GitHub Secrets is a free feature.

Features
  • Available to use in GitHub Actions workflows and Github Codespaces.

  • Encrypts secrets in a secure vault.

  • There are access policies to control which repositories can use organization secrets. Approval is required.

  • Organization-level secrets let you share secrets between multiple repositories, which reduces the need for creating duplicate secrets. Updating an organization secret in one location also ensures that the change takes effect in all repository workflows that use that secret.

  • Secrets can be accessed through CLI and API.

Pros & cons
  • Pros

    • Easy to use with GitHub repositories
    • Nothing to install
    • Free
    • Possible programmatic retrieval to use secrets outside Github using CLI and API
    • Free secret scanning to prevent leaks (like Onboardbase)
  • Cons

    • The GUI isn’t built for easy team collaboration: no granular access control by an individual contributor.
    • Limit: you can store up to 1,000 organization secrets, 100 repository secrets, and 100 environment secrets.
    • Secrets are limited to 64 KB in size.
    • Limited CLI features (list, create, delete)
    • No environment management: you need to create new secrets for each environment, so not straightforward to use on a local machine, for example.
    • You can’t inject secrets in your build command directly unless you use Github Actions or Codespaces. You’ll need to create a custom solution.

In summary, choose Onboardbase if you want maximum flexibility regarding environment config management without compromising security. Onboardbase is human-centric, whereas Github has a more repository-centric approach causing more back-and-forth to get projects running.

Onboardbase vs. AWS Secrets

AWS Secrets Manager is the equivalent of Github Secrets in the AWS ecosystem.

Pricing

$0.4 per secret per month and $0.05 per 10k API calls, with a 30-day trial period.

Features
  • AWS Secrets Manager encrypts secrets at rest using encryption keys that you own and stores in AWS Key Management Service (AWS KMS).

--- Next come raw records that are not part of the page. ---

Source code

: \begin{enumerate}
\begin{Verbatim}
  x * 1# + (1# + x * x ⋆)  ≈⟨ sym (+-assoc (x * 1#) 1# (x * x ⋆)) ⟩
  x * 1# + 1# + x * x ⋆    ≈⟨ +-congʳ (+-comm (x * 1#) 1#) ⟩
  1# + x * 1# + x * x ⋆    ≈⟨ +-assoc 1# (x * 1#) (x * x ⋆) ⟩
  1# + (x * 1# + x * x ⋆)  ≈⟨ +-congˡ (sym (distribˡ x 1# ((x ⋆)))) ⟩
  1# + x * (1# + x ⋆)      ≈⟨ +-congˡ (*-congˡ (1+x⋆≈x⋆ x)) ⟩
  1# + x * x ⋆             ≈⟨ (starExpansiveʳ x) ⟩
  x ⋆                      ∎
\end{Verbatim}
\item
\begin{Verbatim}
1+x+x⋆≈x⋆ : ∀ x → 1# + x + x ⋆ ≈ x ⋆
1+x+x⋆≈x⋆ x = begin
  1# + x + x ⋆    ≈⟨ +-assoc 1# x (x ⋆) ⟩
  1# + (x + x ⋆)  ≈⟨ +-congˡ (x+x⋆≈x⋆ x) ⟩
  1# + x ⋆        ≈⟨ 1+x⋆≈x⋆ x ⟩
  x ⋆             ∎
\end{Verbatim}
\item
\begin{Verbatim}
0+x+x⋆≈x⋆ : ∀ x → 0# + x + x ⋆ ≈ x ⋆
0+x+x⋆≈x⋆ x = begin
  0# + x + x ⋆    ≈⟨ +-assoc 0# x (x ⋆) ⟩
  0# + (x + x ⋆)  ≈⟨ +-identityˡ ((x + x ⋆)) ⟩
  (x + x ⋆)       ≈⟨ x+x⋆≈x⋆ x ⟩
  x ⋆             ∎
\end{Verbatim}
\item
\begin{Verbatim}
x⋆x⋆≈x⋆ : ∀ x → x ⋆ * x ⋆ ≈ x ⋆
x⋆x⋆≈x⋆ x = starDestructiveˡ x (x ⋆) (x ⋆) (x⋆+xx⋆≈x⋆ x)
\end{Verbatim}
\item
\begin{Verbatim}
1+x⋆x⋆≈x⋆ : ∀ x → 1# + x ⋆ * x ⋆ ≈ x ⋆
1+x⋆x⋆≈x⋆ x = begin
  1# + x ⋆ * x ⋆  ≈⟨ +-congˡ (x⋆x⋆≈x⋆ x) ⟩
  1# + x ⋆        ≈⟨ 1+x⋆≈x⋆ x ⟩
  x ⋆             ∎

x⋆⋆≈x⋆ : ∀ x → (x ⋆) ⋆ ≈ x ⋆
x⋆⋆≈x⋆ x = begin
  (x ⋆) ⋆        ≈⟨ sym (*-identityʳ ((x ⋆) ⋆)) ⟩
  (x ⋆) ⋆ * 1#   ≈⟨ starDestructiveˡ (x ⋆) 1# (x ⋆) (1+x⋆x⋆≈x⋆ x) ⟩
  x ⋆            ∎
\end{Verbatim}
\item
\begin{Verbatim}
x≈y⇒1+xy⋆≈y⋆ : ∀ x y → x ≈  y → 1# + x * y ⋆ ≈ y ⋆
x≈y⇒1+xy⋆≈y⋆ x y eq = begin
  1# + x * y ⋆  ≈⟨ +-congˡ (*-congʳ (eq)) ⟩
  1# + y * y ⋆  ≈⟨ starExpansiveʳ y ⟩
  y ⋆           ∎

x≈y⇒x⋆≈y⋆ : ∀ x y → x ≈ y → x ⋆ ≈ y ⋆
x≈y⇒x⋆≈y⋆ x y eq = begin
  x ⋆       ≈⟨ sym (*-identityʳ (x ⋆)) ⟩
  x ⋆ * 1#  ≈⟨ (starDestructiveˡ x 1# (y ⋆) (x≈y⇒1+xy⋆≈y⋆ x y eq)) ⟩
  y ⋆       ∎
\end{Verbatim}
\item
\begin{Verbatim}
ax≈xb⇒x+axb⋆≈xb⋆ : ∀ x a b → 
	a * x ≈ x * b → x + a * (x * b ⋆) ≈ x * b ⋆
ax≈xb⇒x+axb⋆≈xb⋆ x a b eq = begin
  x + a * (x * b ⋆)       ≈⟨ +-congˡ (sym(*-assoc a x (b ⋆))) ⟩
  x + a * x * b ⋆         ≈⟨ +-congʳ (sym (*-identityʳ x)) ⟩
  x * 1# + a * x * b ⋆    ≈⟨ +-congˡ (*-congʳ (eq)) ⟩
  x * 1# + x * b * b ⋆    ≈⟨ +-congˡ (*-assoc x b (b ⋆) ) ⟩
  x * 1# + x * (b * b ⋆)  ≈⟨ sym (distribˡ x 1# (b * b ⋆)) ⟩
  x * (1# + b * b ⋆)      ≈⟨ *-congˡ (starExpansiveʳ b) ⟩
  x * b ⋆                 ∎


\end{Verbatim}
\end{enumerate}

  • Secrets Manager integrates with AWS Identity and Access Management (IAM) to control access to the secret using fine-grained IAM policies and resource-based policies.

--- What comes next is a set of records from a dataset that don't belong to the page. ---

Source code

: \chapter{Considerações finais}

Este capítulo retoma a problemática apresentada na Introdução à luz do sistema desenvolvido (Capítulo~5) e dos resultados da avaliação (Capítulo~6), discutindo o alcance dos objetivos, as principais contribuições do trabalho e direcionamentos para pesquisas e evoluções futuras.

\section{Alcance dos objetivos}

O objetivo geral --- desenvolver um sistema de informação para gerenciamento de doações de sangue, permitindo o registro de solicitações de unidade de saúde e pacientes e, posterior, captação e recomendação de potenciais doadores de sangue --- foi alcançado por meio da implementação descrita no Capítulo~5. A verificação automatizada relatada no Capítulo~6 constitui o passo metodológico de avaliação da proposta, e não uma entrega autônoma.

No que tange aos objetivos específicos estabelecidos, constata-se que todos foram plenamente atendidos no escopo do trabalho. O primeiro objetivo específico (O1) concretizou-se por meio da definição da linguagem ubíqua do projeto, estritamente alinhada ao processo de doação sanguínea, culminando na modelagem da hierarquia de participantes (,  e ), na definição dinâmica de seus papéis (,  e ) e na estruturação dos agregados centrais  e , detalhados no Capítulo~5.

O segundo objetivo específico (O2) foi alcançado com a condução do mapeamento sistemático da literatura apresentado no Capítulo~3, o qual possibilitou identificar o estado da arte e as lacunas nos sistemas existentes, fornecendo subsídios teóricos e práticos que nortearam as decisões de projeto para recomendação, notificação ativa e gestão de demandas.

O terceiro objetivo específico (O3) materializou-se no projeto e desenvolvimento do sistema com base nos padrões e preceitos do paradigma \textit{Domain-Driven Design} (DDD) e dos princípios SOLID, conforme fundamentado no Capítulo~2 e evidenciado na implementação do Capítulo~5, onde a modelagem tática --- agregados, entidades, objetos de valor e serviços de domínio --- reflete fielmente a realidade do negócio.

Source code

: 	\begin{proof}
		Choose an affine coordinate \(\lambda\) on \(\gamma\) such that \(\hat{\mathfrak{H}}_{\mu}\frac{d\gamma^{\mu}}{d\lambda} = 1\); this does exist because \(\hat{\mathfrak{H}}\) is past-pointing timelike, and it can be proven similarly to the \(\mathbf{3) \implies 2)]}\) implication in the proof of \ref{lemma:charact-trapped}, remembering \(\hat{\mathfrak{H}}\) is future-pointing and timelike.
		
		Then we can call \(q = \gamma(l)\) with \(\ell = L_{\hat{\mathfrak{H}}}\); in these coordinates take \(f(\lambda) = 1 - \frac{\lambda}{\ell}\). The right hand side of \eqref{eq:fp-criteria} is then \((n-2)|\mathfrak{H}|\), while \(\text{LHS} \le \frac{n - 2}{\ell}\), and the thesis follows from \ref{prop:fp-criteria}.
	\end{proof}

  • When you retrieve a secret, Secrets Manager decrypts the secret and transmits it securely over TLS to your local environment.

  • Automatic secrets rotation for AWS services.

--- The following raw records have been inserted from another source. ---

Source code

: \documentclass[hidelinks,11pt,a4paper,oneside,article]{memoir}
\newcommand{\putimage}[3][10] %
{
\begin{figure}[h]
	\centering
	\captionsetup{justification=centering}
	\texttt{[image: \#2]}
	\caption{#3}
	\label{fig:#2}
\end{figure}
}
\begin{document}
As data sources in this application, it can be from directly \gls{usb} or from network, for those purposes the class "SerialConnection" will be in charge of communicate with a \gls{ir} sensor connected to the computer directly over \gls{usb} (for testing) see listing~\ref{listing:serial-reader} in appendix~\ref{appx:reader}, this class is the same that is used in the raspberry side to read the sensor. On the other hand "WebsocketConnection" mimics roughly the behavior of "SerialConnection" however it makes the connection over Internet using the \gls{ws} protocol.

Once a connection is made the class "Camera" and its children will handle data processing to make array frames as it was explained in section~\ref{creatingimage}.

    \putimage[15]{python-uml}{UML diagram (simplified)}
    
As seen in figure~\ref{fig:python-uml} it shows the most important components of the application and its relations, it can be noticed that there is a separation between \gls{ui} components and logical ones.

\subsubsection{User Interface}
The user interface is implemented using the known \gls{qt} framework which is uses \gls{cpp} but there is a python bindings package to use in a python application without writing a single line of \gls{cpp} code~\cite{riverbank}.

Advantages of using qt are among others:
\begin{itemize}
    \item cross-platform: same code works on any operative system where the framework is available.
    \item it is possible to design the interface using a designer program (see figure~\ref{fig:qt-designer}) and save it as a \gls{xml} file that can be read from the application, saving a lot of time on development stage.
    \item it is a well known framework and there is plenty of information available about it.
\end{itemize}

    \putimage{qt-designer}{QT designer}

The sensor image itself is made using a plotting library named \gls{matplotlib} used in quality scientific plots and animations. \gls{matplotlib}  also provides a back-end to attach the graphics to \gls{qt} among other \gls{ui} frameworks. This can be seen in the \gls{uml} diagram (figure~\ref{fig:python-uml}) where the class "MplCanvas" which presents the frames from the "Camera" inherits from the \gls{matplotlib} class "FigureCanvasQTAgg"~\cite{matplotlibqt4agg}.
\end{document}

  • Programmatic retrieval of secrets via CLI and API.

  • AWS Secrets Manager enables you to audit and monitor secrets through integration with AWS logging, monitoring, and notification services.

Pros & cons
  • Pros

    • Automated secret rotation
    • Programmatic retrieval with SDKs to use secrets outside of AWS
    • You can use AWS Secrets Manager to meet compliance requirements
    • Integration with all AWS tools
  • Cons

    • Complex pricing.
    • High price.
    • Need to play with many services to get it to work.
    • No environment or project segmentation.
    • The GUI is not built for easy team collaboration. An admin has to be responsible for the security and managing access.
    • You’ll need to create a custom solution to inject secrets into your development environment.

The one of Onboardbase here is it's ease of use and flexible approach to environment management that matches startups that need to move fast without breaking things. AWS Secrets Manager suffers the same problems as Github Secrets while adding even more complexity and costs.

Onboardbase vs. HashiCorp Vault

Vault is a secret vault, as its name suggests.

Pricing

Free if self-managed. From $0.5 per hour for the managed cloud option.

Features
  • Dynamic secrets

  • Secret storage

  • Automated credential rotation (expiration date)

  • API and CLI access

Pros & cons
  • Pros

    • Open source
    • Self-hosted option
  • Cons

    • Costly
    • Complicated install that needs a lot of configuration steps: Check here
    • You need to manage encryption keys yourself.
    • Not designed for team collaboration. A devops expert sets up user groups and gives instructions to retrieve secrets depending on the available auth methods.

HashiCorp Vault isn’t suitable for small and medium businesses or modern dev teams without security experts working around it. It’s costly if you opt for the cloud option, and it requires deep expertise to host yourself. With Onboardbase, you’ll save hundreds of dollars on installation alone.